═════ ENTRIES PROVIDED ═════

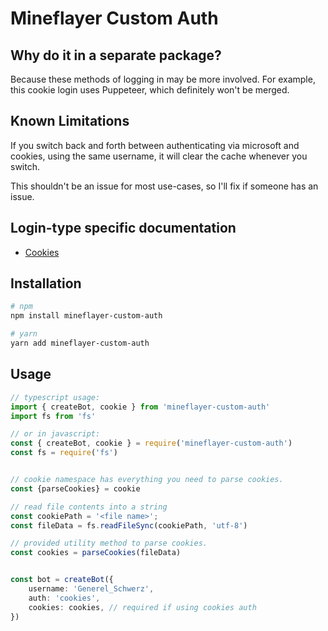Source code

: # Mineflayer Custom Auth


## Why do it in a separate package?
Because these methods of logging in may be more involved. For example, this cookie login uses Puppeteer, which definitely won't be merged.

## Known Limitations
If you switch back and forth between authenticating via microsoft and cookies, using the same username, it will clear the cache whenever you switch.

This shouldn't be an issue for most use-cases, so I'll fix if someone has an issue.

## Login-type specific documentation
- [Cookies](./docs/COOKIES.md)

## Installation
```bash
# npm
npm install mineflayer-custom-auth

# yarn
yarn add mineflayer-custom-auth
```


## Usage
```ts
// typescript usage:
import { createBot, cookie } from 'mineflayer-custom-auth'
import fs from 'fs' 

// or in javascript:
const { createBot, cookie } = require('mineflayer-custom-auth')
const fs = require('fs')


// cookie namespace has everything you need to parse cookies.
const {parseCookies} = cookie

// read file contents into a string
const cookiePath = '<file name>';
const fileData = fs.readFileSync(cookiePath, 'utf-8')

// provided utility method to parse cookies.
const cookies = parseCookies(fileData)


const bot = createBot({
    username: 'Generel_Schwerz',
    auth: 'cookies',
    cookies: cookies, // required if using cookies auth
})
```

═════

* **WHAT IS BEING ASKED**: Transcribe the whole listing exactly. Pictures stay out of your copy.

* **OUTPUT FOR THIS EXERCISE**:
Source code

: # Mineflayer Custom Auth


## Why do it in a separate package?
Because these methods of logging in may be more involved. For example, this cookie login uses Puppeteer, which definitely won't be merged.

## Known Limitations
If you switch back and forth between authenticating via microsoft and cookies, using the same username, it will clear the cache whenever you switch.

This shouldn't be an issue for most use-cases, so I'll fix if someone has an issue.

## Login-type specific documentation
- [Cookies](./docs/COOKIES.md)

## Installation
```bash
# npm
npm install mineflayer-custom-auth

# yarn
yarn add mineflayer-custom-auth
```


## Usage
```ts
// typescript usage:
import { createBot, cookie } from 'mineflayer-custom-auth'
import fs from 'fs' 

// or in javascript:
const { createBot, cookie } = require('mineflayer-custom-auth')
const fs = require('fs')


// cookie namespace has everything you need to parse cookies.
const {parseCookies} = cookie

// read file contents into a string
const cookiePath = '<file name>';
const fileData = fs.readFileSync(cookiePath, 'utf-8')

// provided utility method to parse cookies.
const cookies = parseCookies(fileData)


const bot = createBot({
    username: 'Generel_Schwerz',
    auth: 'cookies',
    cookies: cookies, // required if using cookies auth
})
```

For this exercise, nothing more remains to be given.